Recent publications include: Risk, Health and Welfare: Policies, Strategies and Practice (Andy Alaszewski, 1998); Risk, Trust and Welfare (Peter Taylor-Gooby, 1998); The End of the Welfare State: Responses to Retrenchment (Peter Taylor-Gooby, 1999). New Risks, New Welfare: The Transformation of the European Welfare State (edited) (Peter Taylor-Gooby, 2004), Therapy Culture: Cultivating Vulnerability in an Anxious Age (Frank Furedi, 2003); Crime, Consumerism and the Urban Experience (Keith Hayward, 2004); Happy Retirement? (Sarah Vickerstaff, 2004); Anxiety in a Risk Society (Iain Wilkinson, 2001); Suffering: A Sociological Introduction (Iain Wilkinson 2004), Cellular Phones, Public Fears and a Culture of Precaution (Adam Burgess, 2003), Risk in Social Science (edited) (Peter Taylor-Gooby, Jens Zinn, 2006) .
Work and Economic life
Dr Ben Baumberg, Dr. Heejung Chung, Steve Roberts, Dr Dawn Lyon, Professor Tim Strangleman, Professor Sarah Vickerstaff
The study of work, once the mainstay of sociology, is witnessing a revival. There is keen interest in the material and institutional conditions of everyday working lives in the context of the global economic crisis, and a renewed focus on the inequalities that underlie who gets what kinds of work and employment opportunities. The University of Kent has a long tradition of scholarship in the sociology of work and economic sociology more generally, including in all its social policy dimensions. Within the School of Sociology, Social Policy and Social Research, the Work, Employment and Economic Life cluster brings together work scholars who have built upon Kent's legacy in new and exciting ways, both in the sorts of topics we research and in the ways that we study them. There are opportunities for postgraduate projects in relation to labour market policy, precarity in work, work/life balance and wider aspects of the importance of work in the constitution of social identities.

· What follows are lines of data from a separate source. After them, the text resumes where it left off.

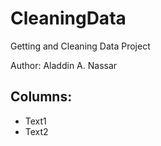 # CleaningData
Getting and Cleaning Data Project

Author: Aladdin A. Nassar

## Columns:
- Text1
- Text2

View Work, Employment and Economic Life research cluster web-page
Individual Staff Research
In addition to these groupings, there are also certain individual staff research interests in other areas where postgraduate applications would be welcome.
These include the social politics of food (Professor Julia Twigg), social security (Dr Lavinia Mitton), and popular knowledges, secrecy and transparency (Dr Clare Birchall).
MA, MPhil, PhD: a good honours degree in the social sciences, an interest in the chosen topic area, and a clear idea of your proposed thesis topic.In the case of research in health studies and personal social services we will also consider candidates with professional qualifications alone and/or relevant experience in the health service.